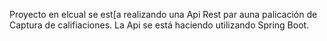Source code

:Proyecto en elcual se est[a realizando una Api Rest par auna palicación de Captura de califiaciones. La Api se está haciendo utilizando Spring Boot.
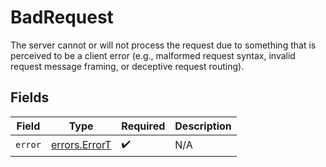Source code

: # BadRequest

The server cannot or will not process the request due to something that is perceived to be a client error (e.g., malformed request syntax, invalid request message framing, or deceptive request routing).


## Fields

| Field                                          | Type                                           | Required                                       | Description                                    |
| ---------------------------------------------- | ---------------------------------------------- | ---------------------------------------------- | ---------------------------------------------- |
| `error`                                        | [errors.ErrorT](../../models/errors/errort.md) | :heavy_check_mark:                             | N/A                                            |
════
▶ [Exercise details] Lines with the word "error" in them should be copied from the preceding records.

▶ [Task output]
The server cannot or will not process the request due to something that is perceived to be a client error (e.g., malformed request syntax, invalid request message framing, or deceptive request routing).
| `error`                                        | [errors.ErrorT](../../models/errors/errort.md) | :heavy_check_mark:                             | N/A                                            |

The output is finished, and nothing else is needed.